On paper, the NFC East has the toughest schedule this year (based on last year's records). They play the NFC North (32-32) and the AFC South (38-26, best record of any division last year), for a combined record of 70-58. The East has had at least 1 wildcard each of the last 5 years and both wilcards in '06 and '07 (12 playoff teams in the last 5 years). But all 4 teams have to play the Colts, Vikings, Packers, Bears, Texans and Titans this year. I wouldn't be surprised to see a wildcard from the East, but it's going to be a tough road.

The easiest schedule is the NFC South, who plays the NFC West (24-40) and the AFC North (33-31), for a combined record of 57-71. Easiest on paper, but they still have to face the Ravens, Steelers and Bengals, and you just don't know what to expect from the 49ers, Seahawks and Cardinals.
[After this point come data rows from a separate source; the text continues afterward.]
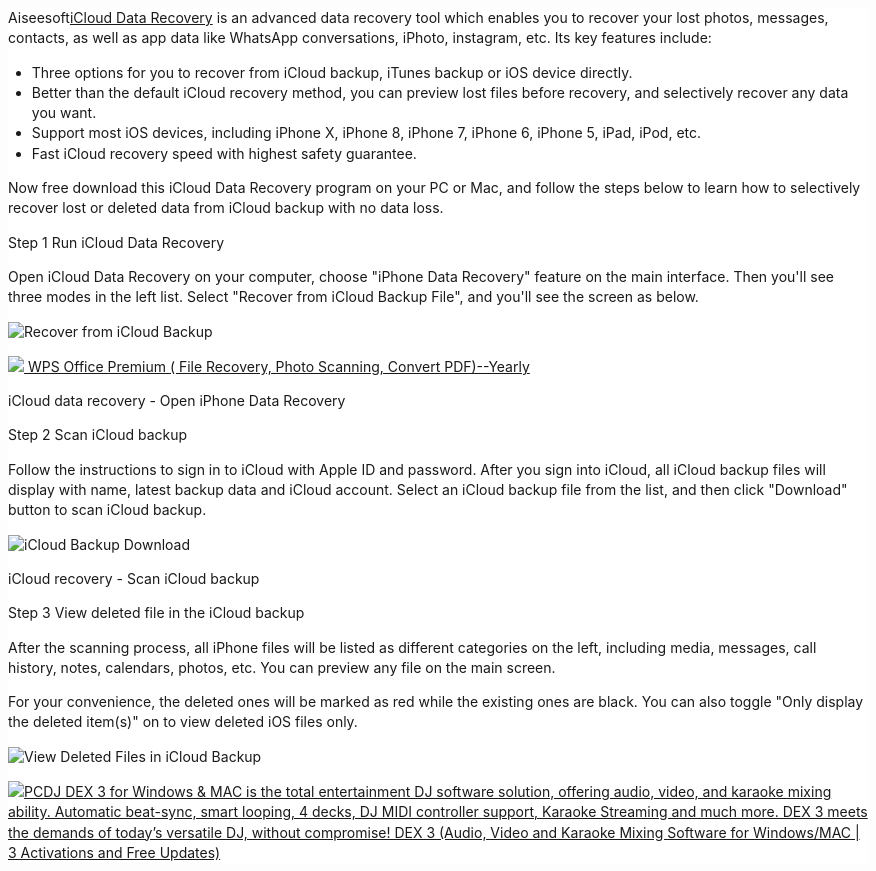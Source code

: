  Aiseesoft[iCloud Data Recovery](https://tools.techidaily.com/aiseesoft-iphone-data-recovery/) is an advanced data recovery tool which enables you to recover your lost photos, messages, contacts, as well as app data like WhatsApp conversations, iPhoto, instagram, etc. Its key features include:

* Three options for you to recover from iCloud backup, iTunes backup or iOS device directly.
* Better than the default iCloud recovery method, you can preview lost files before recovery, and selectively recover any data you want.
* Support most iOS devices, including iPhone X, iPhone 8, iPhone 7, iPhone 6, iPhone 5, iPad, iPod, etc.
* Fast iCloud recovery speed with highest safety guarantee.

 Now free download this iCloud Data Recovery program on your PC or Mac, and follow the steps below to learn how to selectively recover lost or deleted data from iCloud backup with no data loss.

[](https://secure.2checkout.com/order/cart.php?PRODS=4644627&QTY=1&AFFILIATE=108875) [](https://secure.2checkout.com/order/cart.php?PRODS=4659467&QTY=1&AFFILIATE=108875)

Step 1 Run iCloud Data Recovery

 Open iCloud Data Recovery on your computer, choose "iPhone Data Recovery" feature on the main interface. Then you'll see three modes in the left list. Select "Recover from iCloud Backup File", and you'll see the screen as below.

![Recover from iCloud Backup](https://www.aiseesoft.com/images/iphone-data-recovery/recover-from-icloud.jpg)

<a href="https://secure.2checkout.com/order/checkout.php?PRODS=38729081&QTY=1&AFFILIATE=108875&CART=1"><img src="https://website-prod.cache.wpscdn.com/img/wps-spreadsheet-free-excel-editor-online-offline-1x.93e269d.png" border="0">
WPS Office Premium ( File Recovery, Photo Scanning, Convert PDF)--Yearly</a>


iCloud data recovery - Open iPhone Data Recovery

Step 2 Scan iCloud backup

 Follow the instructions to sign in to iCloud with Apple ID and password. After you sign into iCloud, all iCloud backup files will display with name, latest backup data and iCloud account. Select an iCloud backup file from the list, and then click "Download" button to scan iCloud backup.

![iCloud Backup Download](https://www.aiseesoft.com/images/iphone-data-recovery/icloud-backup-download.jpg)

iCloud recovery - Scan iCloud backup

Step 3 View deleted file in the iCloud backup

 After the scanning process, all iPhone files will be listed as different categories on the left, including media, messages, call history, notes, calendars, photos, etc. You can preview any file on the main screen.

 For your convenience, the deleted ones will be marked as red while the existing ones are black. You can also toggle "Only display the deleted item(s)" on to view deleted iOS files only.

![View Deleted Files in iCloud Backup](https://www.aiseesoft.com/images/iphone-data-recovery/recover-text-messages-from-icloud-backup-file.jpg)

<a href="https://shop.pcdj.com/order/checkout.php?PRODS=4698824&QTY=1&AFFILIATE=108875&CART=1"> <img src="https://secure.avangate.com/images/merchant/47f4b6321e9fd8e8f7326a6adc1a7c1e/products/dex3pro-screenshot-homepage.png" border="0">PCDJ DEX 3 for Windows & MAC is the total entertainment DJ software solution, offering audio, video, and karaoke mixing ability. Automatic beat-sync, smart looping, 4 decks, DJ MIDI controller support, Karaoke Streaming and much more. 
DEX 3 meets the demands of today’s versatile DJ, without compromise! 
DEX 3 (Audio, Video and Karaoke Mixing Software for Windows/MAC | 3 Activations and Free Updates)</a>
The other 6 division are surprisingly even, with all coming in at 62 to 66 wins.

NoHuddle
07-03-2010, 10:24 AM
The hardest schedule is a moot point in the off-season. Considering the playoffs a 50% turnaround year after year, determining who has a hard schedule before the season is nearly impossible. For example, as a Cowboys fan, I was initially worried about how hard our schedule is in comparison to a lot of teams, however, every team in the NFC East has the same schedule aside from two games (Saints, Cardinals) and their December includes the Cardinals (sans Warner) and and the Eagles twice (without McNabb).

The point is simply this: If you can't beat the good teams, you don't deserve the playoffs anyway.

Matt
07-03-2010, 10:38 AM
The hardest schedule is a moot point in the off-season.

I'm not sure if I agree with this bold assertion. I do agree, however, it's simply not smashing some playoff and prior season stats together and figuring out who has the biggest challenge ahead.

Instead, like you pointed out, I think it takes carefully considering all the off-season activity and changes to creatively determine who has the most difficult task ahead of them. Similarly, I posted the initial stats as a talking point to discuss what other considerations are necessary in figuring out challenging schedules outside the normal statistics.

I think it can be reasonably calculated, and is far from moot.

Cris Collinsworth
07-03-2010, 10:58 AM
Here is how I look at schedules, and I think I have this right. All that really matters is how it plays out in your division. For example:

The AFC North plays
1) 2 games each against AFC North (6 games)
2) All of the NFC South (4 games)
3) All of the AFC East (4 games)
4) 2 games based on where you finished in the division last year. (2 games)

That last category is the real key. The Bengals won the division and will play two first place division winners from 2009, the Colts and the Chargers. The Steelers finished 3rd in their division and will face the Titans and the Raiders. HUGE DIFFERENCE. But the placement of those games is also important. The Steelers face the Titans in week 2 without Ben Roethlisberger, and the Bengals get the Chargers on December 26th (Bengals' fans dreaming of Freeze Bowl II)
Also remember that with Troy Polomalu and Aaron Smith back this will not be the same Steelers team we saw last year. One more, the Steelers lost 7 games last year, but 5 of them by 3 points and never lost by more than a TD. Steelers are dangerous if they come out of their first 4 games (I think last 2 waived) without Roethlisberger in contention. An 0-4 start makes Big Ben an unpopular dude in a tough town.

BigDerf
07-03-2010, 03:29 PM
The most important games in my opinion are the 2 you play against the same place finishers. Why? They are the only games that aren't exactly the same as the rest of your division. If you win both of those games you have a advantage over the rest of your division before you start talking about the rest of the teams you and your divisionmates have to play.